Exercise inputs section start

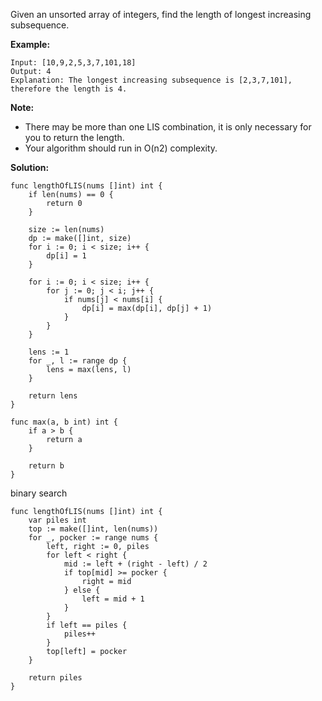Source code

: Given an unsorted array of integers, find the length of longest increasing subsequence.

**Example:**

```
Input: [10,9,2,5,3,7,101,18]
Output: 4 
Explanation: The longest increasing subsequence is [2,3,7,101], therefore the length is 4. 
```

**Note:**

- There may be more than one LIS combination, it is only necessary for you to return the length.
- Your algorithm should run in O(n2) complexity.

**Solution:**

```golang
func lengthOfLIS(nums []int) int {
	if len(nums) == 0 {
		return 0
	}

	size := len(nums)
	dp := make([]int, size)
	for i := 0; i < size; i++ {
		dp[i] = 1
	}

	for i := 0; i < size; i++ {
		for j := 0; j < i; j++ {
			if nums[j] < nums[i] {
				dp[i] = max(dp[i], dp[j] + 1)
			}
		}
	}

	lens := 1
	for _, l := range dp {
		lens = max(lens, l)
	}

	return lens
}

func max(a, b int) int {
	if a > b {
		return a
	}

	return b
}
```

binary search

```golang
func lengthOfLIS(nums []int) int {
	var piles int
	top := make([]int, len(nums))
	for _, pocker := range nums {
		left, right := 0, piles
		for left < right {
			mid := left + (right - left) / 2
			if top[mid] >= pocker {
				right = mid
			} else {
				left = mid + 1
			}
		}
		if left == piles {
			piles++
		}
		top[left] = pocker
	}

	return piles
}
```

Exercise inputs section end

• _Exercise instructions_
Scan the entries above for lines with "longest" in them, then report how many there are as a plain number.

• _Answer space_
2